Comment by DCoder
7 years ago
Many years ago, I was asked to look at why all the content had vanished from a site (not built by me). After digging in a bit, I found that:
1) the original developer's idea of handling an unauthorized /admin request was just to set a redirect header and continue processing the current request .
2) the /admin page had a grid of all the content on the site, with handy 'Delete' links that ran over GET without confirmation.
You can probably guess where this is going – some search bot hit the overview page, ignored the redirect header, saw the content, and dutifully crawled every single link on it…
There were at least two browser extensions which also discovered that poor design was widespread and to disable prefetching for similar reasons:
http://fasterfox.mozdev.org/index.html
https://signalvnoise.com/archives2/google_web_accelerator_he...
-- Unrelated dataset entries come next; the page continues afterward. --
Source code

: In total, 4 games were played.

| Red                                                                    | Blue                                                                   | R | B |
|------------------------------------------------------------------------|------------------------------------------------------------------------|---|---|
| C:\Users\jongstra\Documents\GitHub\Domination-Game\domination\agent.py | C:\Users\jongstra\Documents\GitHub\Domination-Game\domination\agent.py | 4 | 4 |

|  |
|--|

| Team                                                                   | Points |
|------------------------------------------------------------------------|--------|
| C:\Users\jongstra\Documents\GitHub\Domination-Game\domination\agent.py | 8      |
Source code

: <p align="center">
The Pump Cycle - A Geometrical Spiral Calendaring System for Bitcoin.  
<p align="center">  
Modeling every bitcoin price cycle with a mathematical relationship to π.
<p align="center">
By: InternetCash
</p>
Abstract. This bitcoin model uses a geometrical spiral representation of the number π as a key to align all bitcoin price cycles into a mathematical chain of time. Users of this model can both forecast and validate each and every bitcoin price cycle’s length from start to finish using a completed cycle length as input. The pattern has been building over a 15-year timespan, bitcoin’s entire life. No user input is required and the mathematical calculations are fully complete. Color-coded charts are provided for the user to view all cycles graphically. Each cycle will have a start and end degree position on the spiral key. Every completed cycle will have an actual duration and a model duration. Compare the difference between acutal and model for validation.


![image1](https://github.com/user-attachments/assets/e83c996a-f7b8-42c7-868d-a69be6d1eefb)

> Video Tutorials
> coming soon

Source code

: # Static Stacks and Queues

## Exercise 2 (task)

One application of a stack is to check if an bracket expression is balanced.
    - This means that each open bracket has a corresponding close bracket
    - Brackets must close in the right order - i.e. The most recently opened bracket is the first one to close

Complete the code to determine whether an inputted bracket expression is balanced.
I think the state of the web has improved slightly over the last decade but this is a great example of why browser vendors are so conservative. You can do this now but only opt-in.
Was it blekko? We had a website owner email us about that issue when blekko's ScoutJet crawler was new... although I don't recall the bit about ignored redirect headers.
I'm pretty sure everyone with a crawler has hit this sort of problem before. The first startup I was at did with someone's wiki that had "delete" links everywhere with no auth.
Now that I've hit it once, I watch out for websites with this problem. I was surprised to notice that a Fortune50 tech company's internal employee-personal-webpages-maker-thingie had that issue. And then a week later they asked me if I could crawl their internal web. Uh, no, who knows what other internal systems had that problem?